Why is playing chess fun? Why are people irrational? What is randomness? Why does cryptography work? What do these questions have to do with each other?
Let’s start with chess. Can you imagine a perfectly rational agent, a Homo Economicus, if you will, playing chess? To be perfectly rational is to know all the consequences of everything one knows. Knowing the rules of chess, our Homo Economicus—call her Alyssa—would know who wins (or, more likely in the case of chess, how to force a draw), would know the array of winning (or drawing) moves from any given position, and would know that any other Homo Economicus—Ben—knows the same. Chess, for Alyssa and Ben, would be a mindless exercise in stepping through one of the perfect games, where every move is either forced, or an arbitrary choice among a handful of known options, all leading to the same inevitable, preordained result. Alyssa would not play chess.
This caricature is, of course, absurd.
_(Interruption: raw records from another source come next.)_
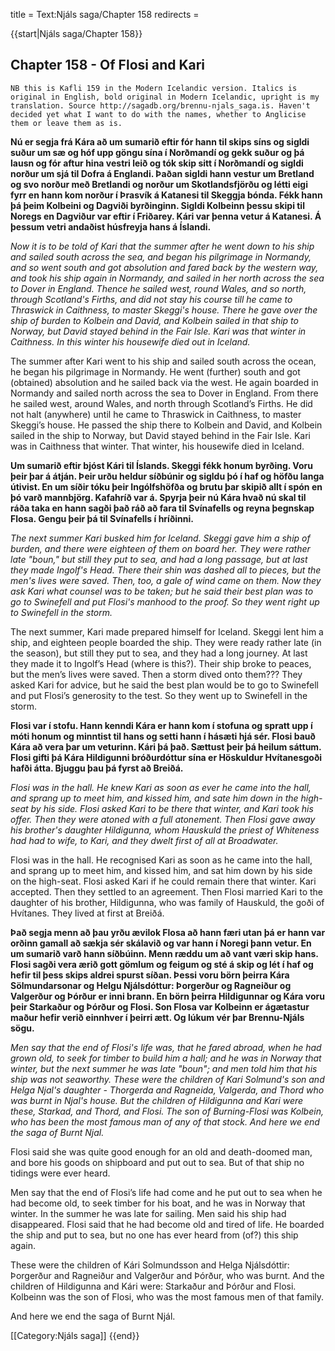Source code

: title = Text:Njáls saga/Chapter 158
redirects =
>>>>

{{start|Njáls saga/Chapter 158}}
## Chapter 158 - Of Flosi and Kari

`NB this is Kafli 159 in the Modern Icelandic version. Italics is original in English, bold original in Modern Icelandic, upright is my translation. Source http://sagadb.org/brennu-njals_saga.is. Haven't decided yet what I want to do with the names, whether to Anglicise them or leave them as is.`

**Nú er segja frá Kára að um sumarið eftir fór hann til skips síns og sigldi suður um sæ og hóf upp göngu sína í Norðmandí og gekk suður og þá lausn og fór aftur hina vestri leið og tók skip sitt í Norðmandí og sigldi norður um sjá til Dofra á Englandi. Þaðan sigldi hann vestur um Bretland og svo norður með Bretlandi og norður um Skotlandsfjörðu og létti eigi fyrr en hann kom norður í Þrasvík á Katanesi til Skeggja bónda. Fékk hann þá þeim Kolbeini og Dagviði byrðinginn. Sigldi Kolbeinn þessu skipi til Noregs en Dagviður var eftir í Friðarey. Kári var þenna vetur á Katanesi. Á þessum vetri andaðist húsfreyja hans á Íslandi.**

*Now it is to be told of Kari that the summer after he went down to his ship and sailed south across the sea, and began his pilgrimage in Normandy, and so went south and got absolution and fared back by the western way, and took his ship again in Normandy, and sailed in her north across the sea to Dover in England. Thence he sailed west, round Wales, and so north, through Scotland's Firths, and did not stay his course till he came to Thraswick in Caithness, to master Skeggi's house. There he gave over the ship of burden to Kolbein and David, and Kolbein sailed in that ship to Norway, but David stayed behind in the Fair Isle.
Kari was that winter in Caithness. In this winter his housewife died out in Iceland.*

The summer after Kari went to his ship and sailed south across the ocean, he began his pilgrimage in Normandy. He went (further) south and got (obtained) absolution and he sailed back via the west. He again boarded in Normandy and sailed north across the sea to Dover in England. From there he sailed west, around Wales, and north through Scotland’s Firths. He did not halt (anywhere) until he came to Thraswick in Caithness, to master Skeggi’s house.  He passed the ship there to Kolbein and David, and Kolbein sailed in the ship to Norway, but David stayed behind in the Fair Isle. Kari was in Caithness that winter. That winter, his housewife died in Iceland.

**Um sumarið eftir bjóst Kári til Íslands. Skeggi fékk honum byrðing. Voru þeir þar á átján. Þeir urðu heldur síðbúnir og sigldu þó í haf og höfðu langa útivist. En um síðir tóku þeir Ingólfshöfða og brutu þar skipið allt í spón en þó varð mannbjörg. Kafahríð var á. Spyrja þeir nú Kára hvað nú skal til ráða taka en hann sagði það ráð að fara til Svínafells og reyna þegnskap Flosa. Gengu þeir þá til Svínafells í hríðinni.**

*The next summer Kari busked him for Iceland. Skeggi gave him a ship of burden, and there were eighteen of them on board her. They were rather late "boun," but still they put to sea, and had a long passage, but at last they made Ingolf's Head. There their shin was dashed all to pieces, but the men's lives were saved. Then, too, a gale of wind came on them.
Now they ask Kari what counsel was to be taken; but he said their best plan was to go to Swinefell and put Flosi's manhood to the proof. So they went right up to Swinefell in the storm.*

The next summer, Kari made prepared himself for Iceland. Skeggi lent him a ship, and eighteen people boarded the ship. They were ready rather late (in the season), but still they put to sea, and they had a long journey. At last they made it to Ingolf’s Head (where is this?). Their ship broke to peaces, but the men’s lives were saved. Then a storm dived onto them??? 
They asked Kari for advice, but he said the best plan would be to go to Swinefell and put Flosi’s generosity to the test. So they went up to Swinefell in the storm.

**Flosi var í stofu. Hann kenndi Kára er hann kom í stofuna og spratt upp í móti honum og minntist til hans og setti hann í hásæti hjá sér. Flosi bauð Kára að vera þar um veturinn. Kári þá það. Sættust þeir þá heilum sáttum. Flosi gifti þá Kára Hildigunni bróðurdóttur sína er Höskuldur Hvítanesgoði hafði átta. Bjuggu þau þá fyrst að Breiðá.**

*Flosi was in the hall. He knew Kari as soon as ever he came into the hall, and sprang up to meet him, and kissed him, and sate him down in the high-seat by his side. Flosi asked Kari to be there that winter, and Kari took his offer. Then they were atoned with a full atonement. Then Flosi gave away his brother's daughter Hildigunna, whom Hauskuld the priest of Whiteness had had to wife, to Kari, and they dwelt first of all at Broadwater.*

Flosi was in the hall. He recognised Kari as soon as he came into the hall, and sprang up to meet him, and kissed him, and sat him down by his side on the high-seat. Flosi asked Kari if he could remain there that winter. Kari accepted. Then they settled to an agreement. 
Then Flosi married Kari to the daughter of his brother, Hildigunna, who was family of Hauskuld, the goði of Hvítanes. They lived at first at Breiðá. 

**Það segja menn að þau yrðu ævilok Flosa að hann færi utan þá er hann var orðinn gamall að sækja sér skálavið og var hann í Noregi þann vetur. En um sumarið varð hann síðbúinn. Menn ræddu um að vant væri skip hans. Flosi sagði vera ærið gott gömlum og feigum og sté á skip og lét í haf og hefir til þess skips aldrei spurst síðan.
Þessi voru börn þeirra Kára Sölmundarsonar og Helgu Njálsdóttur: Þorgerður og Ragneiður og Valgerður og Þórður er inni brann. En börn þeirra Hildigunnar og Kára voru þeir Starkaður og Þórður og Flosi. Son Flosa var Kolbeinn er ágætastur maður hefir verið einnhver í þeirri ætt.
Og lúkum vér þar Brennu-Njáls sögu.**

*Men say that the end of Flosi's life was, that he fared abroad, when he had grown old, to seek for timber to build him a hall; and he was in Norway that winter, but the next summer he was late "boun"; and men told him that his ship was not seaworthy. These were the children of Kari Solmund's son and Helga Njal's daughter - Thorgerda and Ragneida, Valgerda, and Thord who was burnt in Njal's house. But the children of Hildigunna and Kari were these, Starkad, and Thord, and Flosi. The son of Burning-Flosi was Kolbein, who has been the most famous man of any of that stock. 
And here we end the saga of Burnt Njal.*

Flosi said she was quite good enough for an old and death-doomed man, and bore his goods on shipboard and put out to sea. But of that ship no tidings were ever heard.

Men say that the end of Flosi’s life had come and he put out to sea when he had become old, to seek timber for his boat, and he was in Norway that winter. In the summer he was late for sailing. Men said his ship had disappeared. Flosi said that he had become old and tired of life. He boarded the ship and put to sea, but no one has ever heard from (of?) this ship again. 

These were the children of Kári Solmundsson and Helga Njálsdóttir: Þorgerður and Ragneiður and Valgerður and Þórður, who was burnt. And the children of Hildigunna and Kári were: Starkaður and Þórður and Flosi. Kolbeinn was the son of Flosi, who was the most famous men of that family.

And here we end the saga of Burnt Njál.


[[Category:Njáls saga]]
{{end}}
Our civilization’s best minds, using our civilization’s best computers, have not managed to play even one game of chess anywhere near as well as Alyssa. But why, exactly, not? Of course we know: there are too many possible variations from a given position. The number of potential consequences of a chess position grows exponentially in the number of moves ahead one tries to look, and that exponential quickly blows past all computational abilities. So what, then, does it mean to make a move in a chess game? It is a decision. Not just any old decision, but a decision specifically about how to think: moving is deciding to stop analyzing potential alternatives. Placing the piece in its new position on the board is communication: telling one’s opponent what one has decided.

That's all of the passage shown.